A windswept yearning feathers the record’s flinty foundation. And when she sings, unleashing a vinyl-scratching timbre so wonderfully stupefying, there’s little you don’t feel trembling right down to the bone. Morgan Wade’s debut Reckless unabashedly crushes the heart into powder, and your only solution is to watch the ruin blow away with the southbound winds. The Virginia original knows her way around a melody, truly finding crevices and dents into which to pour, quite generously, her velvet rasp. It’s both splintering and soothing.

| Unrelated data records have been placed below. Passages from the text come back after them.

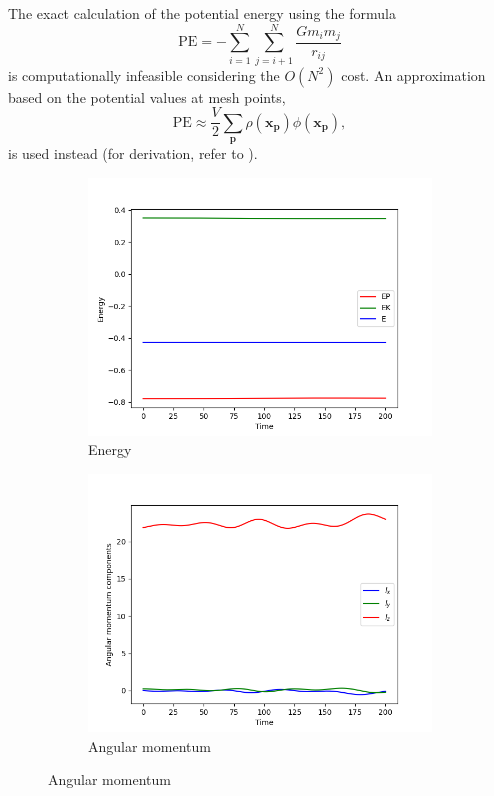 The exact calculation of the potential energy \cite{taylor2005classical} using the formula
\begin{equation*}
    \textrm{PE} = -\sum_{i=1}^{N}\sum_{j=i+1}^{N}\frac{G m_i m_j}{r_{ij}}
\end{equation*}
is computationally infeasible considering the $O(N^2)$ cost.
An approximation based on the potential values at mesh points,
\begin{equation*}
    \textrm{PE} \approx \frac{V}{2}\sum_{\mathbf{p}} \rho(\mathbf{x}_\mathbf{p})\phi(\mathbf{x}_\mathbf{p}),
\end{equation*}
is used instead (for derivation, refer to \cite{Hockney1988}).
\begin{figure}[!ht]
    \centering
    \begin{subfigure}[b]{0.45\textwidth}
        \centering
        \includegraphics[width=\textwidth]{chapters/results/img/pm-galaxy/energy.png}
        \caption{Energy}
        \label{fig:physical-quantities-pm-sub1}
    \end{subfigure}
    \hfill
    \begin{subfigure}[b]{0.45\textwidth}
        \centering
        \includegraphics[width=\textwidth]{chapters/results/img/pm-galaxy/angular-momentum.png}
        \caption{Angular momentum}
        \label{fig:physical-quantities-pm-sub2}
    \end{subfigure}


\end{figure}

When “Wilder Days” rumbles along like a 16-wheeler, kicking up choking clouds of dust, Wade’s voice is one of deep yearning, sinewy in all the right spots. “I wish I’d known you in your wilder days,” she crows about falling for an older man. It’s a country-rock set-up for a 10-track record, produced by Sadler Vaden and Paul Ebersold, that goes all in on the pain. She has no other choice than to exhibit her life as it is in the cold light of day. “Other Side” peers back to her pre-sober days, reflecting upon her boyfriend, who’s known her through every intoxicating high and terrible low. With “Mend,” the only album track written during that time, she singularly captures the intense emotional thrill of it all. “Come to bed and I will shut my mouth / And I don’t know what’s wrong with me,” she sings, a tortured spirit painstakingly squeezing her lungs dry.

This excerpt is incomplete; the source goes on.